Langenau auf Hunderten von Seiten

Die Geschichte des Ortes ist umfangreicher als man glaubt. Deshalb geriet der zweite Band der Ortschronik sehr umfangreich.

Langenau.

Otto Braun sitzt in der Sonne, ein gedeckter Kaffeetisch steht vor ihm, zur Seite sitzen Frau und Tochter, im Hintergrund wartet ein schmucker Pavillon auf schattensuchende Gäste. Ein Foto, welches exemplarisch für die wilhelminische Ära stehen könnte. Aufgenommen wurde es allerdings nicht im Berliner Grunewald, sondern im nicht weniger angenehmen Niederlangenau, auf dem dortigen Rittergut, dessen Anlagen heute noch, wenngleich stark verändert, existieren. Seine Geschichte reicht bis tief in das 15. Jahrhundert zurück.

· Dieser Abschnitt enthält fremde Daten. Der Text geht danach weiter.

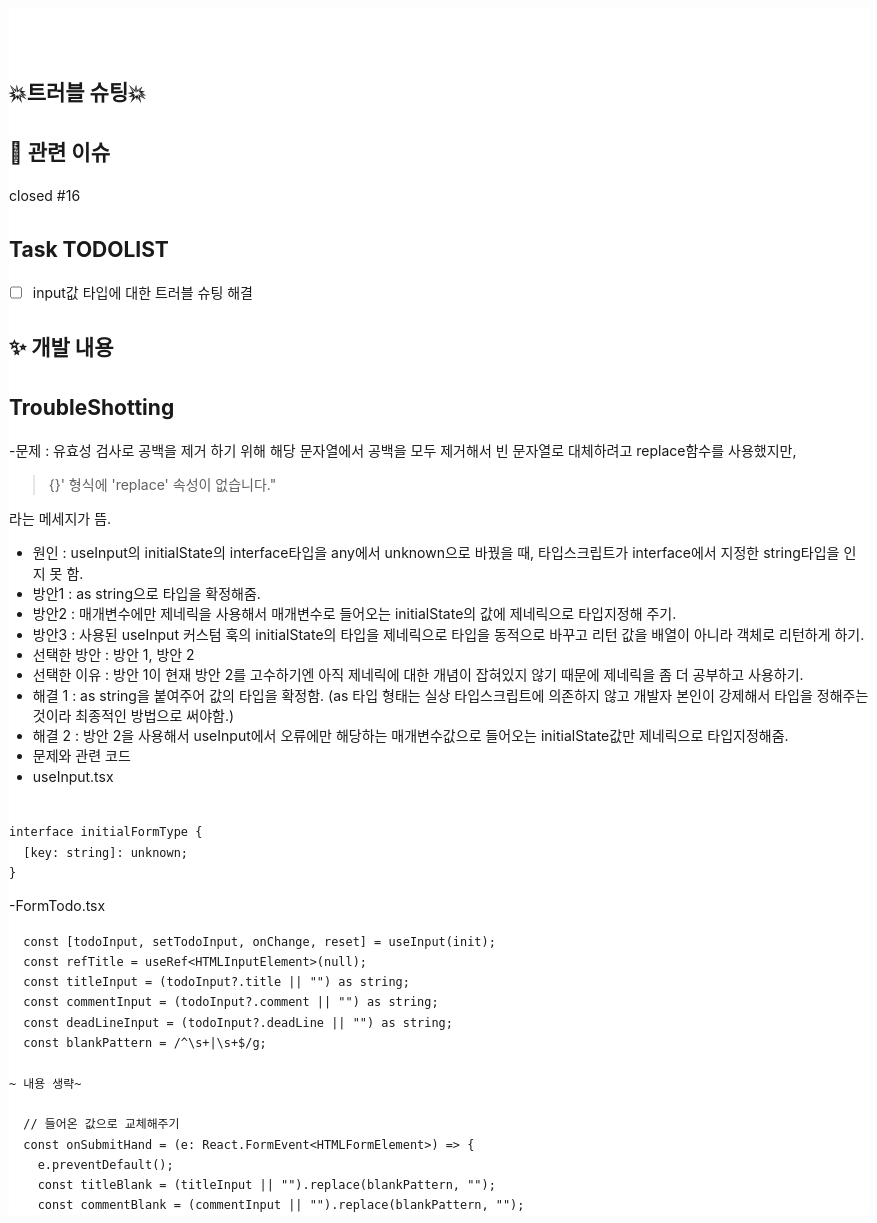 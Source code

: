 
    

<br />

<br />


## 💥트러블 슈팅💥

## 📌 관련 이슈

  closed #16 

## Task TODOLIST

- [ ] input값 타입에 대한 트러블 슈팅 해결

## ✨ 개발 내용


##  TroubleShotting

-문제 : 유효성 검사로 공백을 제거 하기 위해 해당 문자열에서 공백을 모두 제거해서 빈 문자열로 대체하려고 replace함수를 사용했지만,  

> {}' 형식에 'replace' 속성이 없습니다."

라는 메세지가 뜸.

- 원인 : useInput의 initialState의 interface타입을 any에서 unknown으로 바꿨을 때, 타입스크립트가 interface에서 지정한 string타입을 인지 못 함.
- 방안1 : as  string으로 타입을 확정해줌.
- 방안2 : 매개변수에만 제네릭을 사용해서 매개변수로 들어오는 initialState의 값에 제네릭으로 타입지정해 주기.  
- 방안3 : 사용된 useInput 커스텀 훅의 initialState의 타입을 제네릭으로 타입을 동적으로 바꾸고 리턴 값을 배열이 아니라 객체로 리턴하게 하기.
- 선택한 방안 : 방안 1, 방안 2
- 선택한 이유 : 방안 1이 현재  방안 2를 고수하기엔 아직 제네릭에 대한 개념이 잡혀있지 않기 때문에 제네릭을 좀 더 공부하고 사용하기.
- 해결 1 : as string을 붙여주어 값의 타입을 확정함. 
(as 타입 형태는 실상 타입스크립트에 의존하지 않고 개발자 본인이 강제해서 타입을 정해주는 것이라 최종적인 방법으로 써야함.)
- 해결 2 : 방안 2을 사용해서 useInput에서 오류에만 해당하는 매개변수값으로 들어오는 initialState값만 제네릭으로 타입지정해줌.
- 문제와 관련 코드
- useInput.tsx
```tsx

interface initialFormType {
  [key: string]: unknown;
}

```

-FormTodo.tsx
```tsx
  const [todoInput, setTodoInput, onChange, reset] = useInput(init);
  const refTitle = useRef<HTMLInputElement>(null);
  const titleInput = (todoInput?.title || "") as string;
  const commentInput = (todoInput?.comment || "") as string;
  const deadLineInput = (todoInput?.deadLine || "") as string;
  const blankPattern = /^\s+|\s+$/g;

~ 내용 생략~

  // 들어온 값으로 교체해주기
  const onSubmitHand = (e: React.FormEvent<HTMLFormElement>) => {
    e.preventDefault();
    const titleBlank = (titleInput || "").replace(blankPattern, "");
    const commentBlank = (commentInput || "").replace(blankPattern, "");

```

  [key: string]: any; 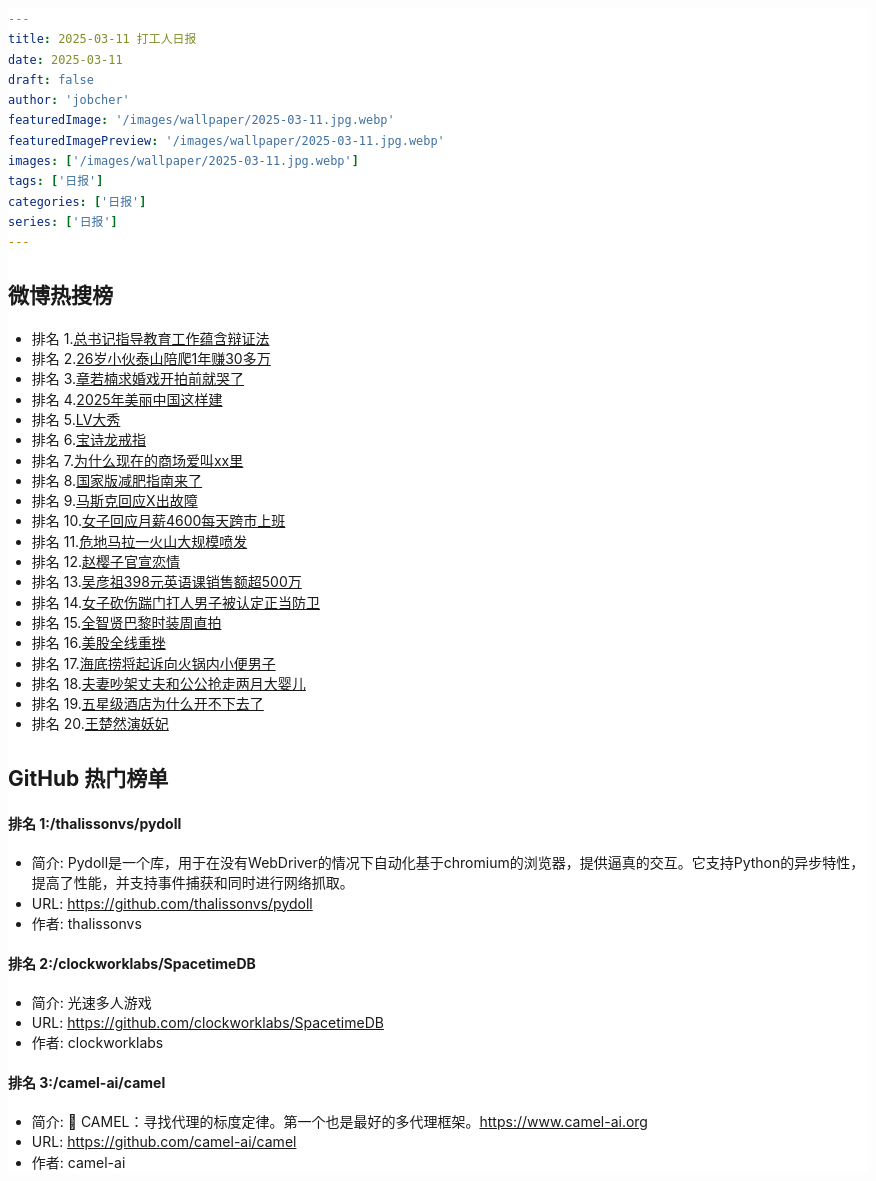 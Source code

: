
 ```yaml
---
title: 2025-03-11 打工人日报
date: 2025-03-11
draft: false
author: 'jobcher'
featuredImage: '/images/wallpaper/2025-03-11.jpg.webp'
featuredImagePreview: '/images/wallpaper/2025-03-11.jpg.webp'
images: ['/images/wallpaper/2025-03-11.jpg.webp']
tags: ['日报']
categories: ['日报']
series: ['日报']
---
```


## 微博热搜榜

- 排名 1.[总书记指导教育工作蕴含辩证法](https://s.weibo.com/weibo?q=总书记指导教育工作蕴含辩证法)
- 排名 2.[26岁小伙泰山陪爬1年赚30多万](https://s.weibo.com/weibo?q=26岁小伙泰山陪爬1年赚30多万)
- 排名 3.[章若楠求婚戏开拍前就哭了](https://s.weibo.com/weibo?q=章若楠求婚戏开拍前就哭了)
- 排名 4.[2025年美丽中国这样建](https://s.weibo.com/weibo?q=2025年美丽中国这样建)
- 排名 5.[LV大秀](https://s.weibo.com/weibo?q=LV大秀)
- 排名 6.[宝诗龙戒指](https://s.weibo.com/weibo?q=宝诗龙戒指)
- 排名 7.[为什么现在的商场爱叫xx里](https://s.weibo.com/weibo?q=为什么现在的商场爱叫xx里)
- 排名 8.[国家版减肥指南来了](https://s.weibo.com/weibo?q=国家版减肥指南来了)
- 排名 9.[马斯克回应X出故障](https://s.weibo.com/weibo?q=马斯克回应X出故障)
- 排名 10.[女子回应月薪4600每天跨市上班](https://s.weibo.com/weibo?q=女子回应月薪4600每天跨市上班)
- 排名 11.[危地马拉一火山大规模喷发](https://s.weibo.com/weibo?q=危地马拉一火山大规模喷发)
- 排名 12.[赵樱子官宣恋情](https://s.weibo.com/weibo?q=赵樱子官宣恋情)
- 排名 13.[吴彦祖398元英语课销售额超500万](https://s.weibo.com/weibo?q=吴彦祖398元英语课销售额超500万)
- 排名 14.[女子砍伤踹门打人男子被认定正当防卫](https://s.weibo.com/weibo?q=女子砍伤踹门打人男子被认定正当防卫)
- 排名 15.[全智贤巴黎时装周直拍](https://s.weibo.com/weibo?q=全智贤巴黎时装周直拍)
- 排名 16.[美股全线重挫](https://s.weibo.com/weibo?q=美股全线重挫)
- 排名 17.[海底捞将起诉向火锅内小便男子](https://s.weibo.com/weibo?q=海底捞将起诉向火锅内小便男子)
- 排名 18.[夫妻吵架丈夫和公公抢走两月大婴儿](https://s.weibo.com/weibo?q=夫妻吵架丈夫和公公抢走两月大婴儿)
- 排名 19.[五星级酒店为什么开不下去了](https://s.weibo.com/weibo?q=五星级酒店为什么开不下去了)
- 排名 20.[王楚然演妖妃](https://s.weibo.com/weibo?q=王楚然演妖妃)
## GitHub 热门榜单

#### 排名 1:/thalissonvs/pydoll
- 简介: Pydoll是一个库，用于在没有WebDriver的情况下自动化基于chromium的浏览器，提供逼真的交互。它支持Python的异步特性，提高了性能，并支持事件捕获和同时进行网络抓取。
- URL: https://github.com/thalissonvs/pydoll
- 作者: thalissonvs 

#### 排名 2:/clockworklabs/SpacetimeDB
- 简介: 光速多人游戏
- URL: https://github.com/clockworklabs/SpacetimeDB
- 作者: clockworklabs 

#### 排名 3:/camel-ai/camel
- 简介: 🐫 CAMEL：寻找代理的标度定律。第一个也是最好的多代理框架。https://www.camel-ai.org
- URL: https://github.com/camel-ai/camel
- 作者: camel-ai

Wer nicht nur darüber, sondern über die Entwicklung Langenaus, heute Stadtteil von Brand-Erbisdorf, im Ganzen detailreich informiert werden möchte, der hat nun das entsprechende Handbuch zur Verfügung. Am Montag ist der Band "Langenau im Wandel der Zeit" - zusammengetragen, mit verfasst und herausgegeben von Ortschronist Harald Walter - erschienen. Zeitgeschichten, Anekdoten und Schicksale von Menschen und ihren Häusern verspricht der Untertitel und löst dies auch ein. Zur Buchpremiere im Sportlerheim Langenau kamen viele Interessierte, die den 736 Seiten starken Band gleich mehrfach mitnahmen. 1000 Exemplare beträgt die Auflage. "Das hält eine Weile, aber nicht ewig", sagte Brand-Erbisdorfs Oberbürgermeister Martin Antonow zur Begrüßung. Für 38,50 Euro bekommt man viel in die Hand. Vor 13 Jahren wurde an gleicher Stelle schon einmal eine Langenauer Chronik vorgestellt. Gemeinsam mit Herta Neumann und Reinhold Siegel hatte Harald Walter damals die "Häuserchronik eines Waldhufendorfes" zusammengestellt. Sehr bald wurde klar, dass dieses ebenfalls umfangreiche Werk nicht ausreichen würde. "Das neue Buch ist deshalb eine Ergänzung", sagt Walter in einer kurzen Signierpause. Die Käufer möchten gerne seinen Namenszug, und die Organisatoren der Buchpremiere, Mitglieder des Heimatvereins und des SV Fortuna Langenau, haben bei der Vorbereitung der Veranstaltung an alles gedacht: Gesichtsschutzmasken, Einbahnstraßensystem und überall Plexiglasscheiben.

Die zweite Chronik wurde angeregt durch kluge Kritik und viele Hinweise, bekennt Harald Walter. "Beispielsweise wurden wir darauf aufmerksam gemacht, dass im ersten Band kaum etwas zu den nicht wenigen Vertriebenen steht, die hier ein neues Zuhause fanden", so Walter. "Außerdem wird sich nun auch auf die Rittergüter oder die Landwirtschaft konzentriert." Über Anzeigen im Amtsblatt habe man die Einwohner dazu aufgerufen, Bilder und Geschichten beizusteuern. So findet sich auch viel aus den Jahrzehnten der DDR, aber auch die Zeit nach 1989/90 wird festgehalten. Etwa jener traurige Tag im Jahr 1997, als der letzte Zug vom Bahnhof Langenau abfuhr. Aber auch die Fröhlichkeit, die im Juni 2010 herrschte, als der Ort seine 825-Jahr-Feier unter anderem mit einem grandiosen Festumzug beging.

Es sind die Menschen, die einen Ort prägen, und diese finden sich in dem neuen Buch wieder. Die Beteiligung daran war so groß, dass der zunächst gedachte Umfang weit überschritten wurde. Allerdings brachte das auch viel Arbeit mit sich. "Eigentlich sollte das Buch viel früher fertig werden", sagt Harald Walter schmunzelnd mit Blick auf das Jahr unter dem Vorwort, das "2012" lautet. Wer sich auf diese geschichtliche Entdeckungsreise begeben will, kann das Buch beim Langenauer Heimatverein, im Museum "Huthaus Einigkeit", bei der Firma Kreativ Innenausbau und über den Buchhandel beziehen.